**EXTRACTED ENTRIES**
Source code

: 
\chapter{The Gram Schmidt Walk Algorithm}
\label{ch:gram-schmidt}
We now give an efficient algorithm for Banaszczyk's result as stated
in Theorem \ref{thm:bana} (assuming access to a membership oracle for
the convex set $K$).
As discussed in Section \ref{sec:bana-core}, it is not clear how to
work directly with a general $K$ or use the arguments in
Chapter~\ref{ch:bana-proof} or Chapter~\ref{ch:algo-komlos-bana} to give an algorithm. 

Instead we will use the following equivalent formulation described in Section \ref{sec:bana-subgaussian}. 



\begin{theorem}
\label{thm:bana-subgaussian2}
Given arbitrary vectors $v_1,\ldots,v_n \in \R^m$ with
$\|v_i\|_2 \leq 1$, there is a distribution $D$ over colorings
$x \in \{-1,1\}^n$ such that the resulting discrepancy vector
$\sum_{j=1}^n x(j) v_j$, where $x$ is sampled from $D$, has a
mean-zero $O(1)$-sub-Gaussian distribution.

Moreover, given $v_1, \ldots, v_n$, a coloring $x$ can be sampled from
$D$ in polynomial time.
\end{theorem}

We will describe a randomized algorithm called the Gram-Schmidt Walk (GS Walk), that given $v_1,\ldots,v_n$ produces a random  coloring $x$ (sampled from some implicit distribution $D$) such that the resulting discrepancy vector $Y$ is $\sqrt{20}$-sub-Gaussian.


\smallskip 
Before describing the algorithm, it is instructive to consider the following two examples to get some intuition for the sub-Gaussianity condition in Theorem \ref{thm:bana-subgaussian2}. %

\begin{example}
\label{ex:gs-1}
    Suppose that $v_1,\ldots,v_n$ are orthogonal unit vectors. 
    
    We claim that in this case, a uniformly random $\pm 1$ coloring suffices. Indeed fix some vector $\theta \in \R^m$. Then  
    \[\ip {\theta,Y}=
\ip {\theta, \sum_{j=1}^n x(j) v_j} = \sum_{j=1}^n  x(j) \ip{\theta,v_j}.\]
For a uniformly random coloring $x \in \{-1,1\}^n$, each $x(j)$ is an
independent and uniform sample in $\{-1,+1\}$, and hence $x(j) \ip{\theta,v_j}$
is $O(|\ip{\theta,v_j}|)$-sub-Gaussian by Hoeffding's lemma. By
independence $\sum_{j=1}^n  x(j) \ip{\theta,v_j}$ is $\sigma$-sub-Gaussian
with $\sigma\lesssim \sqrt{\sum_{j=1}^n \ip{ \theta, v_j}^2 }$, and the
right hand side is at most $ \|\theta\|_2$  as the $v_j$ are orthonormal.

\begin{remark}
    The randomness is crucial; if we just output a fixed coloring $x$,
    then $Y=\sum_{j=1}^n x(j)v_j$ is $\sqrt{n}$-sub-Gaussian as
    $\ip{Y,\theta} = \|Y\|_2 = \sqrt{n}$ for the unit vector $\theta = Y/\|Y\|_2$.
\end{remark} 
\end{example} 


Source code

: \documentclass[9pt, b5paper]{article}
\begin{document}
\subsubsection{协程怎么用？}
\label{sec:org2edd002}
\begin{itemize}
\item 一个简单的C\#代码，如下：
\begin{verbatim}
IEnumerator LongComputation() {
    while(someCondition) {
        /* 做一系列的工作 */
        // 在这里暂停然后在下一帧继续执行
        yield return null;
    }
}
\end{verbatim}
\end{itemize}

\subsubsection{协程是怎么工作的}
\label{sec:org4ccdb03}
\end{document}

**WHAT IS NEEDED**
Every line of the data must appear again in the answer, exactly as written.

**EXERCISE RESULT**
Source code

: 
\chapter{The Gram Schmidt Walk Algorithm}
\label{ch:gram-schmidt}
We now give an efficient algorithm for Banaszczyk's result as stated
in Theorem \ref{thm:bana} (assuming access to a membership oracle for
the convex set $K$).
As discussed in Section \ref{sec:bana-core}, it is not clear how to
work directly with a general $K$ or use the arguments in
Chapter~\ref{ch:bana-proof} or Chapter~\ref{ch:algo-komlos-bana} to give an algorithm. 

Instead we will use the following equivalent formulation described in Section \ref{sec:bana-subgaussian}. 



\begin{theorem}
\label{thm:bana-subgaussian2}
Given arbitrary vectors $v_1,\ldots,v_n \in \R^m$ with
$\|v_i\|_2 \leq 1$, there is a distribution $D$ over colorings
$x \in \{-1,1\}^n$ such that the resulting discrepancy vector
$\sum_{j=1}^n x(j) v_j$, where $x$ is sampled from $D$, has a
mean-zero $O(1)$-sub-Gaussian distribution.

Moreover, given $v_1, \ldots, v_n$, a coloring $x$ can be sampled from
$D$ in polynomial time.
\end{theorem}

We will describe a randomized algorithm called the Gram-Schmidt Walk (GS Walk), that given $v_1,\ldots,v_n$ produces a random  coloring $x$ (sampled from some implicit distribution $D$) such that the resulting discrepancy vector $Y$ is $\sqrt{20}$-sub-Gaussian.


\smallskip 
Before describing the algorithm, it is instructive to consider the following two examples to get some intuition for the sub-Gaussianity condition in Theorem \ref{thm:bana-subgaussian2}. %

\begin{example}
\label{ex:gs-1}
    Suppose that $v_1,\ldots,v_n$ are orthogonal unit vectors. 
    
    We claim that in this case, a uniformly random $\pm 1$ coloring suffices. Indeed fix some vector $\theta \in \R^m$. Then  
    \[\ip {\theta,Y}=
\ip {\theta, \sum_{j=1}^n x(j) v_j} = \sum_{j=1}^n  x(j) \ip{\theta,v_j}.\]
For a uniformly random coloring $x \in \{-1,1\}^n$, each $x(j)$ is an
independent and uniform sample in $\{-1,+1\}$, and hence $x(j) \ip{\theta,v_j}$
is $O(|\ip{\theta,v_j}|)$-sub-Gaussian by Hoeffding's lemma. By
independence $\sum_{j=1}^n  x(j) \ip{\theta,v_j}$ is $\sigma$-sub-Gaussian
with $\sigma\lesssim \sqrt{\sum_{j=1}^n \ip{ \theta, v_j}^2 }$, and the
right hand side is at most $ \|\theta\|_2$  as the $v_j$ are orthonormal.

\begin{remark}
    The randomness is crucial; if we just output a fixed coloring $x$,
    then $Y=\sum_{j=1}^n x(j)v_j$ is $\sqrt{n}$-sub-Gaussian as
    $\ip{Y,\theta} = \|Y\|_2 = \sqrt{n}$ for the unit vector $\theta = Y/\|Y\|_2$.
\end{remark} 
\end{example} 


Source code

: \documentclass[9pt, b5paper]{article}
\begin{document}
\subsubsection{协程怎么用？}
\label{sec:org2edd002}
\begin{itemize}
\item 一个简单的C\#代码，如下：
\begin{verbatim}
IEnumerator LongComputation() {
    while(someCondition) {
        /* 做一系列的工作 */
        // 在这里暂停然后在下一帧继续执行
        yield return null;
    }
}
\end{verbatim}
\end{itemize}

\subsubsection{协程是怎么工作的}
\label{sec:org4ccdb03}
\end{document}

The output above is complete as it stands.